==== Records shown

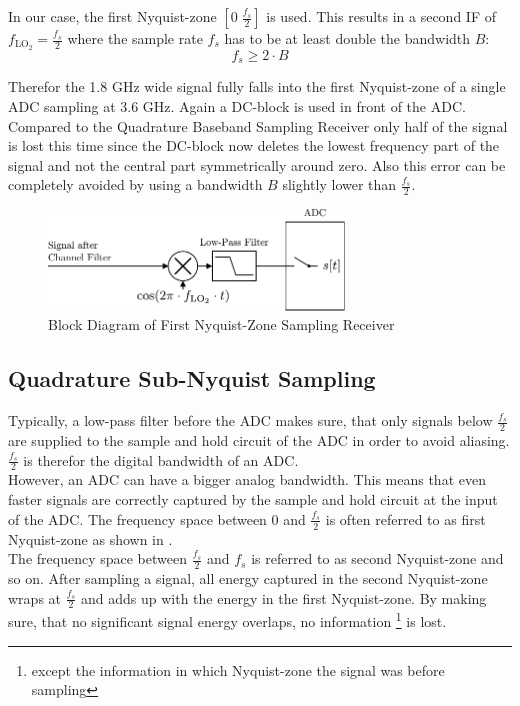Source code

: In our case, the first Nyquist-zone $[0 \; \frac{f_s}{2}]$ is used.
This results in a second \gls{IF} of $f_{\text{LO}_2} = \frac{f_s}{2}$ where
the sample rate $f_s$ has to be at least double the bandwidth $B$:
\[f_s \geq 2 \cdot B\]

Therefor the 1.8 GHz wide signal fully falls into the first Nyquist-zone of
a single \gls{ADC} sampling at 3.6 GHz. Again a \gls{DC}-block
is used in front of the \gls{ADC}. Compared to the Quadrature Baseband
Sampling Receiver only half of the signal is lost this time since
the \gls{DC}-block now deletes the lowest frequency part of the signal
and not the central part symmetrically around zero. Also this error
can be completely avoided by using a bandwidth $B$ slightly lower than
$\frac{f_s}{2}$. \\

\begin{figure}[p]
  \centering
  \includegraphics[width=0.7\textwidth]{figures/rx_adc_0_bd}
  \caption{Block Diagram of First Nyquist-Zone Sampling Receiver}
  \label{fig:rx_adc_0_bd}
\end{figure}

\subsection{Quadrature Sub-Nyquist Sampling}
\label{sec:rx_adc_2}
Typically, a low-pass filter before the \gls{ADC} makes sure, that only
signals below $\frac{f_s}{2}$ are supplied to the sample and hold circuit
of the \gls{ADC} in order to avoid aliasing.
$\frac{f_s}{2}$ is therefor the digital bandwidth of an \gls{ADC}. \\

However, an \gls{ADC} can have a bigger analog bandwidth. This means that
even faster signals are correctly captured by the sample and hold circuit
at the input of the \gls{ADC}. The frequency space between 0 and
$\frac{f_s}{2}$ is often referred to as first Nyquist-zone as shown in
. \\
The frequency space between $\frac{f_s}{2}$ and $f_s$ is referred to as
second Nyquist-zone and so on. After sampling a signal, all energy captured
in the second Nyquist-zone wraps at $\frac{f_s}{2}$ and adds up with the energy
in the first Nyquist-zone.
By making sure, that no significant signal energy overlaps, no information%
\footnote{except the information in which Nyquist-zone the signal was before
  sampling} is lost. \\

========

Exercise directions
On how many lines of the data does the word "captured" appear? Reply with the number alone.

Task solution
2